Based on the book I have from Apress (Getting Started with Uno Platform and Win UI 3) it looks a little messier to get going with than Xojo; the first 50 pages of the book are consumed describing the process for getting the required installs done and the example project set up. The example project targets Windows. MacOS, Linux, IOS, Android and Web (via Wasm).

Uno is different from MAUI in that it includes the web target; it’s different from Win UI in that it is “opinionated” about pixel-identical rendering on all targets at the expense of native controls (although you CAN use native controls if you want).

Uno works from Visual Studio for Windows and, to a lesser extent, Visual Studio for Mac and Ryder on the various platforms. If you really care about all the targets you’re probably best off developing on Windows using VS as it can compile and debug for all targets with the exception of debugging for macOS.

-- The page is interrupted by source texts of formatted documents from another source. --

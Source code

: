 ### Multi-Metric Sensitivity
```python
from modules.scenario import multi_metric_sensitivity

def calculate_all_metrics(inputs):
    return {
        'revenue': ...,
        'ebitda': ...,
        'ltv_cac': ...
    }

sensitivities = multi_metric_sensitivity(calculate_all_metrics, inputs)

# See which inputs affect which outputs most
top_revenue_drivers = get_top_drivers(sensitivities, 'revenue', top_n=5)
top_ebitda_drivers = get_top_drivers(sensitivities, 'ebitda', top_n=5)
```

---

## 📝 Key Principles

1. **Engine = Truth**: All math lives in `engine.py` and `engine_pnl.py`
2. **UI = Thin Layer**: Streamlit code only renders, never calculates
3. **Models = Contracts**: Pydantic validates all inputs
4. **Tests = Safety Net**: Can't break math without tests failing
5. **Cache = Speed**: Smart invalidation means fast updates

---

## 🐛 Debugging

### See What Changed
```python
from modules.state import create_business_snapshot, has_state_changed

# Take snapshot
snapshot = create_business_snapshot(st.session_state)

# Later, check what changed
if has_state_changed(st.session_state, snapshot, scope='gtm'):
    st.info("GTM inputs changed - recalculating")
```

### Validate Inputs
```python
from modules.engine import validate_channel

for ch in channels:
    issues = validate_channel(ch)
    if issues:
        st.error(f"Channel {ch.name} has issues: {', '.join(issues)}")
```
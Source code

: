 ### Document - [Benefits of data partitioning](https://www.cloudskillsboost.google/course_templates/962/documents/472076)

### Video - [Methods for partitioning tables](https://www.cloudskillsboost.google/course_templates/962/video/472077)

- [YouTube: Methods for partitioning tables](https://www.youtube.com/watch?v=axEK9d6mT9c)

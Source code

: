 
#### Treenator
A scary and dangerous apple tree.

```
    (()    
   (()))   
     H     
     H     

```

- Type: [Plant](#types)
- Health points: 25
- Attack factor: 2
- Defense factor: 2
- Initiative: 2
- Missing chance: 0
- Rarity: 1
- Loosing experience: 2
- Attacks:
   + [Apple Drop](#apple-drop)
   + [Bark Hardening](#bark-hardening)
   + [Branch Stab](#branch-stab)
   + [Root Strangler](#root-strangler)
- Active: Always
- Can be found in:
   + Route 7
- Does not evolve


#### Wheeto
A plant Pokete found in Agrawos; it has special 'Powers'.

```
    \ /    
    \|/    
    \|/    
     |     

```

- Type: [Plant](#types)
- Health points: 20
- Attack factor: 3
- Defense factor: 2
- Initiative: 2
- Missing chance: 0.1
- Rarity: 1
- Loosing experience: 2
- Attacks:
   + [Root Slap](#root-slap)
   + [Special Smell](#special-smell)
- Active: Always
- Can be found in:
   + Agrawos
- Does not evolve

This looks like it would be something you could convince a corporate client to commit to for a cross-platform project. It is overkill for what I’m doing with Xojo (internal app targeting macOS and probably later, Linux, without fussy appearance requirements).

The biggest thing it does that Xojo doesn’t is allow a single project / solution to handle all targets with mostly shared code and very little by way of conditional compilation. But I can already tell the learning curve is much steeper, particularly if you’re not familiar with .NET and C# and Microsoft tooling.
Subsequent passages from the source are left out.